Below are the records. Count the lines containing the string "message", and reply with the number alone.

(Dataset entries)
______

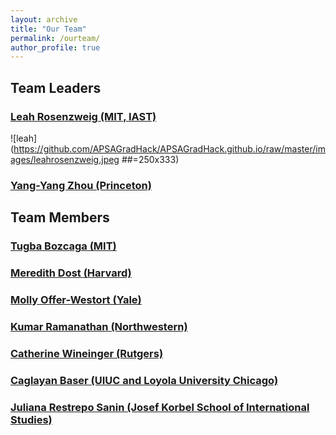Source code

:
 ```yaml
---
layout: archive
title: "Our Team"
permalink: /ourteam/
author_profile: true
---
```


## Team Leaders
### [Leah Rosenzweig (MIT, IAST)](https://www.leahrrosenzweig.com)
![leah](https://github.com/APSAGradHack/APSAGradHack.github.io/raw/master/images/leahrosenzweig.jpeg
##=250x333)
### [Yang-Yang Zhou (Princeton)](https://www.yangyangzhou.com)

## Team Members
### [Tugba Bozcaga (MIT)](https://www.tugbabozcaga.com)
### [Meredith Dost (Harvard)](mailto:mgdost@g.harvard.edu)
### [Molly Offer-Westort (Yale)](https://mollyow.github.io)
### [Kumar Ramanathan (Northwestern)](https://www.kumarramanathan.com)
### [Catherine Wineinger (Rutgers)](https://www.catherinewineinger.com)
### [Caglayan Baser (UIUC and Loyola University Chicago)](https://www.caglayanbaser.com)
### [Juliana Restrepo Sanin (Josef Korbel School of International Studies)](https://www.jrestreposanin.com)

[www.leahrrosenzweig.com]: www.leahrrosenzweig.com
[www.yangyangzhou.com]: www.yangyangzhou.com
[www.tugbabozcaga.com]: www.tugbabozcaga.com
[mgdost@g.harvard.edu]: mgdost@g.harvard.edu
[mollyow.github.io]: mollyow.github.io
[www.kumarramanathan.com]: www.kumarramanathan.com
[www.catherinewineinger.com]: www.catherinewineinger.com
[www.caglayanbaser.com]: www.caglayanbaser.com
[jrestreposanin.com]: [jrestreposanin.com]
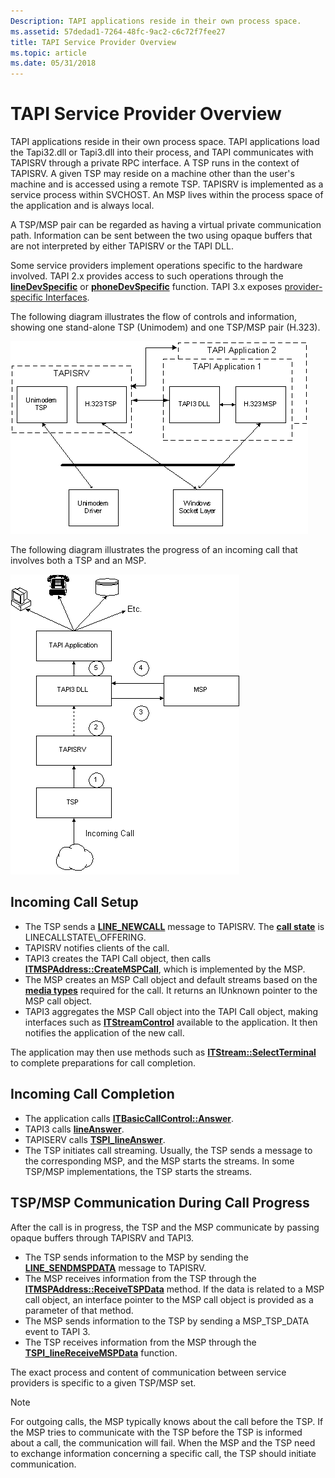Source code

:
 ```yaml
---
Description: TAPI applications reside in their own process space.
ms.assetid: 57dedad1-7264-48fc-9ac2-c6c72f7fee27
title: TAPI Service Provider Overview
ms.topic: article
ms.date: 05/31/2018
---
```


# TAPI Service Provider Overview

TAPI applications reside in their own process space. TAPI applications load the Tapi32.dll or Tapi3.dll into their process, and TAPI communicates with TAPISRV through a private RPC interface. A TSP runs in the context of TAPISRV. A given TSP may reside on a machine other than the user's machine and is accessed using a remote TSP. TAPISRV is implemented as a service process within SVCHOST. An MSP lives within the process space of the application and is always local.

A TSP/MSP pair can be regarded as having a virtual private communication path. Information can be sent between the two using opaque buffers that are not interpreted by either TAPISRV or the TAPI DLL.

Some service providers implement operations specific to the hardware involved. TAPI 2.x provides access to such operations through the [**lineDevSpecific**](https://msdn.microsoft.com/library/ms735604(v=VS.85).aspx) or [**phoneDevSpecific**](https://msdn.microsoft.com/library/ms736608(v=VS.85).aspx) function. TAPI 3.x exposes [provider-specific Interfaces](https://msdn.microsoft.com/library/ms734165(v=VS.85).aspx).

The following diagram illustrates the flow of controls and information, showing one stand-alone TSP (Unimodem) and one TSP/MSP pair (H.323).

![stand-alone tsp and paired tsp/msp flow of control and information](images/tsp-msp1.png)

The following diagram illustrates the progress of an incoming call that involves both a TSP and an MSP.

![incoming call with a tsp and an msp](images/tspmspin.png)

## Incoming Call Setup

-   The TSP sends a [**LINE\_NEWCALL**](line-newcall.md) message to TAPISRV. The [**call state**](https://msdn.microsoft.com/library/ms735543(v=VS.85).aspx) is LINECALLSTATE\_OFFERING.
-   TAPISRV notifies clients of the call.
-   TAPI3 creates the TAPI Call object, then calls [**ITMSPAddress::CreateMSPCall**](https://msdn.microsoft.com/library/ms730727(v=VS.85).aspx), which is implemented by the MSP.
-   The MSP creates an MSP Call object and default streams based on the [**media types**](https://msdn.microsoft.com/library/ms734210(v=VS.85).aspx) required for the call. It returns an IUnknown pointer to the MSP call object.
-   TAPI3 aggregates the MSP Call object into the TAPI Call object, making interfaces such as [**ITStreamControl**](https://msdn.microsoft.com/library/ms732393(v=VS.85).aspx) available to the application. It then notifies the application of the new call.

The application may then use methods such as [**ITStream::SelectTerminal**](https://msdn.microsoft.com/library/ms732429(v=VS.85).aspx) to complete preparations for call completion.

## Incoming Call Completion

-   The application calls [**ITBasicCallControl::Answer**](https://msdn.microsoft.com/library/ms729225(v=VS.85).aspx).
-   TAPI3 calls [**lineAnswer**](https://msdn.microsoft.com/library/ms735502(v=VS.85).aspx).
-   TAPISERV calls [**TSPI\_lineAnswer**](https://msdn.microsoft.com/library/ms725529(v=VS.85).aspx).
-   The TSP initiates call streaming. Usually, the TSP sends a message to the corresponding MSP, and the MSP starts the streams. In some TSP/MSP implementations, the TSP starts the streams.

## TSP/MSP Communication During Call Progress

After the call is in progress, the TSP and the MSP communicate by passing opaque buffers through TAPISRV and TAPI3.

-   The TSP sends information to the MSP by sending the [**LINE\_SENDMSPDATA**](line-sendmspdata.md) message to TAPISRV.
-   The MSP receives information from the TSP through the [**ITMSPAddress::ReceiveTSPData**](https://msdn.microsoft.com/library/ms730740(v=VS.85).aspx) method. If the data is related to a MSP call object, an interface pointer to the MSP call object is provided as a parameter of that method.
-   The MSP sends information to the TSP by sending a MSP\_TSP\_DATA event to TAPI 3.
-   The TSP receives information from the MSP through the [**TSPI\_lineReceiveMSPData**](https://msdn.microsoft.com/library/ms725587(v=VS.85).aspx) function.

The exact process and content of communication between service providers is specific to a given TSP/MSP set.

> [!Note]  
> For outgoing calls, the MSP typically knows about the call before the TSP. If the MSP tries to communicate with the TSP before the TSP is informed about a call, the communication will fail. When the MSP and the TSP need to exchange information concerning a specific call, the TSP should initiate communication.

 

 

 



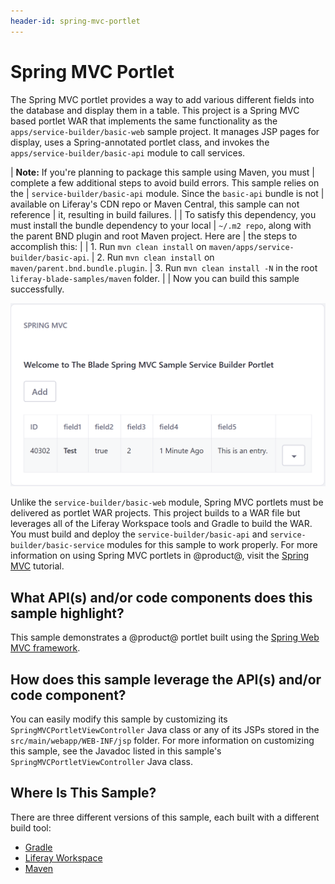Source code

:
 ```yaml
---
header-id: spring-mvc-portlet
---
```


# Spring MVC Portlet

The Spring MVC portlet provides a way to add various different fields into the
database and display them in a table. This project is a Spring MVC based portlet
WAR that implements the same functionality as the
`apps/service-builder/basic-web` sample project. It manages JSP pages for
display, uses a Spring-annotated portlet class, and invokes the
`apps/service-builder/basic-api` module to call services.

| **Note:** If you're planning to package this sample using Maven, you must
| complete a few additional steps to avoid build errors. This sample relies on the
| `service-builder/basic-api` module. Since the `basic-api` bundle is not
| available on Liferay's CDN repo or Maven Central, this sample can not reference
| it, resulting in build failures.
| 
| To satisfy this dependency, you must install the bundle dependency to your local
| `~/.m2 repo`, along with the parent BND plugin and root Maven project. Here are
| the steps to accomplish this:
| 
| 1.  Run `mvn clean install` on `maven/apps/service-builder/basic-api`.
| 2.  Run `mvn clean install` on `maven/parent.bnd.bundle.plugin`.
| 3.  Run `mvn clean install -N` in the root `liferay-blade-samples/maven` folder.
| 
| Now you can build this sample successfully.

![Figure 1: Click *Add* and fill out the sample fields to generate a custom entry in the portlet's table.](../../../images/spring-mvc-portlet.png)

Unlike the `service-builder/basic-web` module, Spring MVC portlets must be
delivered as portlet WAR projects. This project builds to a WAR file but
leverages all of the Liferay Workspace tools and Gradle to build the WAR. You
must build and deploy the `service-builder/basic-api` and
`service-builder/basic-service` modules for this sample to work properly. For
more information on using Spring MVC portlets in @product@, visit the
[Spring MVC](/docs/7-1/tutorials/-/knowledge_base/t/spring-mvc) tutorial.

## What API(s) and/or code components does this sample highlight?

This sample demonstrates a @product@ portlet built using the
[Spring Web MVC framework](https://docs.spring.io/spring/docs/current/spring-framework-reference/html/mvc.html).

## How does this sample leverage the API(s) and/or code component?

You can easily modify this sample by customizing its
`SpringMVCPortletViewController` Java class or any of its JSPs stored in the
`src/main/webapp/WEB-INF/jsp` folder. For more information on customizing this
sample, see the Javadoc listed in this sample's `SpringMVCPortletViewController`
Java class.

## Where Is This Sample?

There are three different versions of this sample, each built with a different
build tool:

- [Gradle](https://github.com/liferay/liferay-blade-samples/tree/7.1/gradle/apps/springmvc-portlet)
- [Liferay Workspace](https://github.com/liferay/liferay-blade-samples/tree/7.1/liferay-workspace/wars/springmvc-portlet)
- [Maven](https://github.com/liferay/liferay-blade-samples/tree/7.1/maven/apps/springmvc-portlet)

______

*WRITTEN SOLUTION*
3